| How to complete this task |
Omit the images. Copy each entry word for word.

--------------------------------

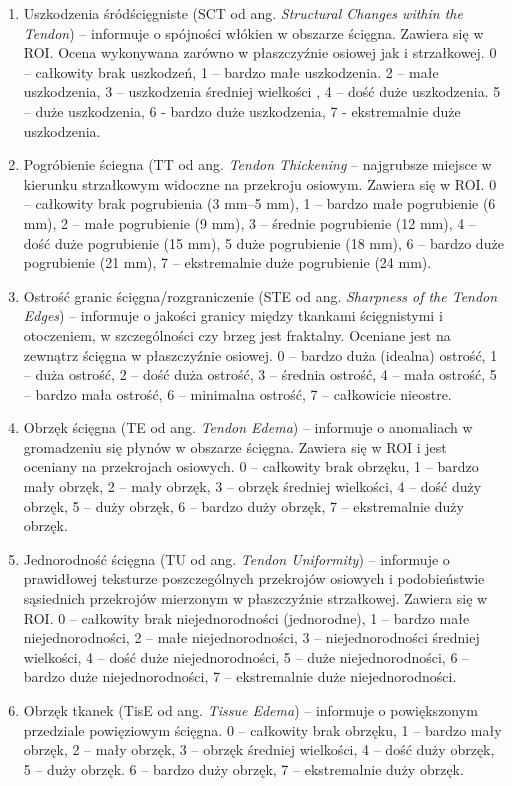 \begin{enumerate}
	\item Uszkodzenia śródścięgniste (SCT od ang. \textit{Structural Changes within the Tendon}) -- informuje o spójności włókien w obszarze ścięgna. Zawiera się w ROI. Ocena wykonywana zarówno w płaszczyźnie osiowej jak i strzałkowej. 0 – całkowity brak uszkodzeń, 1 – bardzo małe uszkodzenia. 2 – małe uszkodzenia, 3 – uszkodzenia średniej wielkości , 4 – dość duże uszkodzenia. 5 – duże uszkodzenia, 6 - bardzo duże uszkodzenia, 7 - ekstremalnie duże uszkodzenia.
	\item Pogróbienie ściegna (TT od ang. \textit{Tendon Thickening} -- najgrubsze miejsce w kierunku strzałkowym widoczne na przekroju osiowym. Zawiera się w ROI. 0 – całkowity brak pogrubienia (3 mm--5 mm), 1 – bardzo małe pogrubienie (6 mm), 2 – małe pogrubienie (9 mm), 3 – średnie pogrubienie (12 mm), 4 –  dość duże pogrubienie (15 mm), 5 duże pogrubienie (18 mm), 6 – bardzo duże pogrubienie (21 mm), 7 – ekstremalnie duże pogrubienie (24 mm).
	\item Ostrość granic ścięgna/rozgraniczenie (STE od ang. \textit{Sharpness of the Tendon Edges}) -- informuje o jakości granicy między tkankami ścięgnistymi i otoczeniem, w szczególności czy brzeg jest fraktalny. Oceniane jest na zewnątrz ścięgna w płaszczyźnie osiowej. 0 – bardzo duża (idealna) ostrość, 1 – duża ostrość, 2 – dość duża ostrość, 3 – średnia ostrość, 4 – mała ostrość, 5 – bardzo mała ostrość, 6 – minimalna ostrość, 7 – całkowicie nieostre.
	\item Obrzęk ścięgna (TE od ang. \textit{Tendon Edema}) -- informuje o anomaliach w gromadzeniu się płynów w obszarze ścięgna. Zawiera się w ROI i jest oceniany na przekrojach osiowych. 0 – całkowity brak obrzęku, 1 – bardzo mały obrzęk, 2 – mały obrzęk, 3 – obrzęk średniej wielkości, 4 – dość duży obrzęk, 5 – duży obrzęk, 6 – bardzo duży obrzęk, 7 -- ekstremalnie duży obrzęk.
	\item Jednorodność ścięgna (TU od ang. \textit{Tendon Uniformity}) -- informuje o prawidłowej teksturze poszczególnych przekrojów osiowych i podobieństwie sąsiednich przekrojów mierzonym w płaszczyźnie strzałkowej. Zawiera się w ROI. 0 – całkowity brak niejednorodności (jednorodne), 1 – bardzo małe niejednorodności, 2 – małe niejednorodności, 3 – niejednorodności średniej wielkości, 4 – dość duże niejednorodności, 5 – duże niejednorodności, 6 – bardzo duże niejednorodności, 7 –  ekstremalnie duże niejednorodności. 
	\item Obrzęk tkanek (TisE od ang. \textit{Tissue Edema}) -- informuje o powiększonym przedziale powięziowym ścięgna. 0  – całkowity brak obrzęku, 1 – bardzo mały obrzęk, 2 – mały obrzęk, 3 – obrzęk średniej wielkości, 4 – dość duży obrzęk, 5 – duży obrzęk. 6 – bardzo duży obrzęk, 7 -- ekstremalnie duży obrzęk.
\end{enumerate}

--------------------------------

| Solution to this exercise |
 \begin{enumerate}
	\item Uszkodzenia śródścięgniste (SCT od ang. \textit{Structural Changes within the Tendon}) -- informuje o spójności włókien w obszarze ścięgna. Zawiera się w ROI. Ocena wykonywana zarówno w płaszczyźnie osiowej jak i strzałkowej. 0 – całkowity brak uszkodzeń, 1 – bardzo małe uszkodzenia. 2 – małe uszkodzenia, 3 – uszkodzenia średniej wielkości , 4 – dość duże uszkodzenia. 5 – duże uszkodzenia, 6 - bardzo duże uszkodzenia, 7 - ekstremalnie duże uszkodzenia.
	\item Pogróbienie ściegna (TT od ang. \textit{Tendon Thickening} -- najgrubsze miejsce w kierunku strzałkowym widoczne na przekroju osiowym. Zawiera się w ROI. 0 – całkowity brak pogrubienia (3 mm--5 mm), 1 – bardzo małe pogrubienie (6 mm), 2 – małe pogrubienie (9 mm), 3 – średnie pogrubienie (12 mm), 4 –  dość duże pogrubienie (15 mm), 5 duże pogrubienie (18 mm), 6 – bardzo duże pogrubienie (21 mm), 7 – ekstremalnie duże pogrubienie (24 mm).
	\item Ostrość granic ścięgna/rozgraniczenie (STE od ang. \textit{Sharpness of the Tendon Edges}) -- informuje o jakości granicy między tkankami ścięgnistymi i otoczeniem, w szczególności czy brzeg jest fraktalny. Oceniane jest na zewnątrz ścięgna w płaszczyźnie osiowej. 0 – bardzo duża (idealna) ostrość, 1 – duża ostrość, 2 – dość duża ostrość, 3 – średnia ostrość, 4 – mała ostrość, 5 – bardzo mała ostrość, 6 – minimalna ostrość, 7 – całkowicie nieostre.
	\item Obrzęk ścięgna (TE od ang. \textit{Tendon Edema}) -- informuje o anomaliach w gromadzeniu się płynów w obszarze ścięgna. Zawiera się w ROI i jest oceniany na przekrojach osiowych. 0 – całkowity brak obrzęku, 1 – bardzo mały obrzęk, 2 – mały obrzęk, 3 – obrzęk średniej wielkości, 4 – dość duży obrzęk, 5 – duży obrzęk, 6 – bardzo duży obrzęk, 7 -- ekstremalnie duży obrzęk.
	\item Jednorodność ścięgna (TU od ang. \textit{Tendon Uniformity}) -- informuje o prawidłowej teksturze poszczególnych przekrojów osiowych i podobieństwie sąsiednich przekrojów mierzonym w płaszczyźnie strzałkowej. Zawiera się w ROI. 0 – całkowity brak niejednorodności (jednorodne), 1 – bardzo małe niejednorodności, 2 – małe niejednorodności, 3 – niejednorodności średniej wielkości, 4 – dość duże niejednorodności, 5 – duże niejednorodności, 6 – bardzo duże niejednorodności, 7 –  ekstremalnie duże niejednorodności. 
	\item Obrzęk tkanek (TisE od ang. \textit{Tissue Edema}) -- informuje o powiększonym przedziale powięziowym ścięgna. 0  – całkowity brak obrzęku, 1 – bardzo mały obrzęk, 2 – mały obrzęk, 3 – obrzęk średniej wielkości, 4 – dość duży obrzęk, 5 – duży obrzęk. 6 – bardzo duży obrzęk, 7 -- ekstremalnie duży obrzęk.
\end{enumerate}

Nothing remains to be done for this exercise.